Passed through this desert valley, they were now
Climbing an easy hill, whose every bough
Maintained a feathered chorister to sing
Soft panegyrics, and the rude winds bring
Into a murmuring slumber; whilst the calm
Morn on each leaf did hang the liquid balm
With an intent, before the next sun's birth
To drop it in those wounds which the cleft earth
Received from's last day's beams. The hill's ascent
Wound up by action, in a large extent
Of leafy plains, shows them the canopy
Beneath whose shadow their large way did lie."

    Chamberlayne, Pharonnida, iv. 1. 199-216.
It will be observed that of these eighteen lines all but four are overrun; and the resemblance to the couplet of Keats's Endymion should not be missed.

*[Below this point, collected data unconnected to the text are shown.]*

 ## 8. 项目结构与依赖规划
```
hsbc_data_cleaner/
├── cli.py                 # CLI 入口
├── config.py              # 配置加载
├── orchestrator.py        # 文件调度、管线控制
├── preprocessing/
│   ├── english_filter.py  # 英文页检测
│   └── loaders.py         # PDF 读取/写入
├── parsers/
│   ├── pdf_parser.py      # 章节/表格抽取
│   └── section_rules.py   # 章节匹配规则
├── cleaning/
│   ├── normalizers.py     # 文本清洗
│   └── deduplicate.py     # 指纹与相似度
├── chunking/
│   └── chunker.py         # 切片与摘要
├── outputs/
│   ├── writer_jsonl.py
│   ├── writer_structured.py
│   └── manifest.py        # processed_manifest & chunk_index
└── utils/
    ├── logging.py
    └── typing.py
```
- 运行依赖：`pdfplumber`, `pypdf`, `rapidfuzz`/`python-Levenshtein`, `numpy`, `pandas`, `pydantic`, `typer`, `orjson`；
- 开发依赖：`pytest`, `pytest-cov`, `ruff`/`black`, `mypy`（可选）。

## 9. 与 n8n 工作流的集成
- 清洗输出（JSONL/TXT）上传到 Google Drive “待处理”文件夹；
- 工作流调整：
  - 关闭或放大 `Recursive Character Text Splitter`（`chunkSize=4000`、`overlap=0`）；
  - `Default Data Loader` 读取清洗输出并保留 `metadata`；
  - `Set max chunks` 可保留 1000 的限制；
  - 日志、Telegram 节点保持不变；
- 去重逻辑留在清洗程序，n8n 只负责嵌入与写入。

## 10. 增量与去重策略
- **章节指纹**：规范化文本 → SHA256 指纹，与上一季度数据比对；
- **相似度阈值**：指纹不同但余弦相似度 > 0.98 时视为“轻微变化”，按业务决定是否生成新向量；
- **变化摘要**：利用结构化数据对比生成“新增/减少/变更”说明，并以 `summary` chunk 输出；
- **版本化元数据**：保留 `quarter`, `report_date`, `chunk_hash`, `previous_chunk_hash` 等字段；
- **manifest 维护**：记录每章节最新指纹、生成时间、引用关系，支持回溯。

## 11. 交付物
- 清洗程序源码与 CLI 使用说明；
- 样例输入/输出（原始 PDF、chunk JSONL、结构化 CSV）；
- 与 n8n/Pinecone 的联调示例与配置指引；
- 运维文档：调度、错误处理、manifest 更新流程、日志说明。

"April is past, then do not shed,
And do not waste in vain,
Upon thy mother's earthy bed
Thy tears of silver rain.

"Thou canst not hope that the cold earth
By wat'ring will bring forth
A flower like thee, or will give birth
To one of the like worth.

"'Tis true the rain fall'n from the sky
Or from the clouded air,
Doth make the earth to fructify,
Ann makes the heaven more fair.

"With thy dear face it is not so,
Which, if once overcast,
If thou rain down thy showers of woe,
They, like the sirens, blast.

"Therefore, when sorrow shall becloud
Thy fair serenest day,
Weep not: thy sighs shall be allow'd
To chase the storm away.

"Consider that the teeming vine,
If cut by chance [it] weep,
Doth bear no grapes to make the wine,
But feels eternal sleep."

    KYNASTON.
"Be conquer'd by such charms; there shall
Not always such enticements fall.
What know we whether that rich spring of light
Will staunch his streams
Of golden beams
Ere the approach of night?

"How know we whether't shall not be
The last to either thee or me?
He can at will his ancient brightness gain,
But thou and I
When we shall die
Shall still in dust remain."

    JOHN HALL.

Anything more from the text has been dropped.